• Description of the task: Lines to return, exactly: from the line with "weighted modes is equal to the sample size." to the line with "stages, and metamorphosis" in the entries below, both included.

• Dataset extract:
+--

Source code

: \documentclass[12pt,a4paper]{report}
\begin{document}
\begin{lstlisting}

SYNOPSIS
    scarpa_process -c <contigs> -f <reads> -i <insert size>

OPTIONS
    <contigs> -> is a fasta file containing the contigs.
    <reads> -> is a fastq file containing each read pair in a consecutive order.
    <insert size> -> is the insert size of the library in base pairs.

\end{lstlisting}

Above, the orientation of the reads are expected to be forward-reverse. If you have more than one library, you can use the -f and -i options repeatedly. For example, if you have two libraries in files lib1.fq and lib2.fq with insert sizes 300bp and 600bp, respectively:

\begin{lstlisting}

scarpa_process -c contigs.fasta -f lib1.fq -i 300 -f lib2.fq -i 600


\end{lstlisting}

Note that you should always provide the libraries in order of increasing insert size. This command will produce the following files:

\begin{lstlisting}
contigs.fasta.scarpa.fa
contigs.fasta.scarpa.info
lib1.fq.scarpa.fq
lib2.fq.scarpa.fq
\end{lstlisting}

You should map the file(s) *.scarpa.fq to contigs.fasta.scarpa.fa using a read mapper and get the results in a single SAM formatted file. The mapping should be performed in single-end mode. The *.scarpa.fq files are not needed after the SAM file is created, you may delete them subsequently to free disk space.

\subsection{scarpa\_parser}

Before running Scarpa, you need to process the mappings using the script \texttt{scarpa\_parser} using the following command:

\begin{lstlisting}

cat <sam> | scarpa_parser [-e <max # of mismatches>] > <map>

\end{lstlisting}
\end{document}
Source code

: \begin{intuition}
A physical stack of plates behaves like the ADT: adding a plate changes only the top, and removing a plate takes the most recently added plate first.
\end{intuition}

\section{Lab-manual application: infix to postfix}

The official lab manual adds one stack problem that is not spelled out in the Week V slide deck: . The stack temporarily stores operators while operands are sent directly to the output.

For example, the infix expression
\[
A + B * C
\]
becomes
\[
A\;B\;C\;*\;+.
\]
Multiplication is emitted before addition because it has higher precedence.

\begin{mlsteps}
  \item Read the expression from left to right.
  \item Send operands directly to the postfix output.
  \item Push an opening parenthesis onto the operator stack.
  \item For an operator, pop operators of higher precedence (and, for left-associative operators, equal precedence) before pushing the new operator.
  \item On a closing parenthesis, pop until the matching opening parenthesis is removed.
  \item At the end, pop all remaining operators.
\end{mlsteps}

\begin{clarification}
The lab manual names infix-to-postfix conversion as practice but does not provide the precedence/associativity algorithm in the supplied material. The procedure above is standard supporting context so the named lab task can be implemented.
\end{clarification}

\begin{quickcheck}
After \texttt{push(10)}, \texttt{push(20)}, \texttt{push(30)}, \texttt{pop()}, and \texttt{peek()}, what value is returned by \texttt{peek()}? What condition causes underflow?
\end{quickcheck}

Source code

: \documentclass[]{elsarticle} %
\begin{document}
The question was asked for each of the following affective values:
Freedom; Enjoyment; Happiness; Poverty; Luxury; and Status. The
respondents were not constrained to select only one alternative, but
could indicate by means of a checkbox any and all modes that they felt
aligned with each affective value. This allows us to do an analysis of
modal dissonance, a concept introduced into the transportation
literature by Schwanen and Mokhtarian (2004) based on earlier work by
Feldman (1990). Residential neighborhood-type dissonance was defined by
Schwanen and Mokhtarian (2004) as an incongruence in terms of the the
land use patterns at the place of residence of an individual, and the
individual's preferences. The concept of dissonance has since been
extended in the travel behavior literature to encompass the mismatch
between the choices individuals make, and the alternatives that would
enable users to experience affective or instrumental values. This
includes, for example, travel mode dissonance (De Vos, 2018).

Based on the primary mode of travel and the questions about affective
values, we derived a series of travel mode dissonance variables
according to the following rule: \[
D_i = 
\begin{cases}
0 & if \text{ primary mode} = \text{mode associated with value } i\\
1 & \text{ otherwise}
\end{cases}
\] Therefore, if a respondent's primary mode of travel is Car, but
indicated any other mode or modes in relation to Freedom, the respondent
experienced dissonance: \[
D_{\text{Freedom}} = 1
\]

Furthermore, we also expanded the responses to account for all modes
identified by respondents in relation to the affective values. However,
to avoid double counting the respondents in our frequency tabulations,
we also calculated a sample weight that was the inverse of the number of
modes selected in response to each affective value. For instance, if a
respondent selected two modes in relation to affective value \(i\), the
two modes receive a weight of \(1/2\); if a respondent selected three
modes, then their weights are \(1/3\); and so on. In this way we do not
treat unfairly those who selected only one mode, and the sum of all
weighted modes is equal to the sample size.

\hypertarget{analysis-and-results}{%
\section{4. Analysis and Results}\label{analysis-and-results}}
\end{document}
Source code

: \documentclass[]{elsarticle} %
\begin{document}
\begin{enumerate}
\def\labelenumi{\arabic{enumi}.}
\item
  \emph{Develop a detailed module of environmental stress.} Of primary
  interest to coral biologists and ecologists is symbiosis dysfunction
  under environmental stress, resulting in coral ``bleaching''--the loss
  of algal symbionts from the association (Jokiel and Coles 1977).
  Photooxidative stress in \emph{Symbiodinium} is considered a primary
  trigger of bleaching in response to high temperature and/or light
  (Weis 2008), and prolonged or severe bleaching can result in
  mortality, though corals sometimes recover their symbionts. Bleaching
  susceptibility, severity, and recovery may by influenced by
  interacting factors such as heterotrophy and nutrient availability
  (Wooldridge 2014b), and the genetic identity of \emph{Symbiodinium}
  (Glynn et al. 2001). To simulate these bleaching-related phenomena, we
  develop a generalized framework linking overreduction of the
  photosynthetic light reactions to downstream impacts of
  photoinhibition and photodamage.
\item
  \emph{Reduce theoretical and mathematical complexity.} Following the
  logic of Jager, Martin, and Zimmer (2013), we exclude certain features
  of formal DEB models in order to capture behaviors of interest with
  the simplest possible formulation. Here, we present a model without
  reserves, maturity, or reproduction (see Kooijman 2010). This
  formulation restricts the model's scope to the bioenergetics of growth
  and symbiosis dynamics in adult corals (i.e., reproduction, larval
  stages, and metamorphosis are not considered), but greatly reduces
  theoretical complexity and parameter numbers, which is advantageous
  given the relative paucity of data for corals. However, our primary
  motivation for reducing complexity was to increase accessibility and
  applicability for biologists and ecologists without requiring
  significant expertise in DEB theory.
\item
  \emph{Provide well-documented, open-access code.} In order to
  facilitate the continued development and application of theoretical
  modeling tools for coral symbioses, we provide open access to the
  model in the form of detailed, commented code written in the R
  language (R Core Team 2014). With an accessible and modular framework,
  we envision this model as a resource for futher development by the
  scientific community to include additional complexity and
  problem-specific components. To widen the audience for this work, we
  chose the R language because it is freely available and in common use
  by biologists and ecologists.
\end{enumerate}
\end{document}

+--

• Response:
weighted modes is equal to the sample size.

\hypertarget{analysis-and-results}{%
\section{4. Analysis and Results}\label{analysis-and-results}}
\end{document}
Source code

: \documentclass[]{elsarticle} %
\begin{document}
\begin{enumerate}
\def\labelenumi{\arabic{enumi}.}
\item
  \emph{Develop a detailed module of environmental stress.} Of primary
  interest to coral biologists and ecologists is symbiosis dysfunction
  under environmental stress, resulting in coral ``bleaching''--the loss
  of algal symbionts from the association (Jokiel and Coles 1977).
  Photooxidative stress in \emph{Symbiodinium} is considered a primary
  trigger of bleaching in response to high temperature and/or light
  (Weis 2008), and prolonged or severe bleaching can result in
  mortality, though corals sometimes recover their symbionts. Bleaching
  susceptibility, severity, and recovery may by influenced by
  interacting factors such as heterotrophy and nutrient availability
  (Wooldridge 2014b), and the genetic identity of \emph{Symbiodinium}
  (Glynn et al. 2001). To simulate these bleaching-related phenomena, we
  develop a generalized framework linking overreduction of the
  photosynthetic light reactions to downstream impacts of
  photoinhibition and photodamage.
\item
  \emph{Reduce theoretical and mathematical complexity.} Following the
  logic of Jager, Martin, and Zimmer (2013), we exclude certain features
  of formal DEB models in order to capture behaviors of interest with
  the simplest possible formulation. Here, we present a model without
  reserves, maturity, or reproduction (see Kooijman 2010). This
  formulation restricts the model's scope to the bioenergetics of growth
  and symbiosis dynamics in adult corals (i.e., reproduction, larval
  stages, and metamorphosis are not considered), but greatly reduces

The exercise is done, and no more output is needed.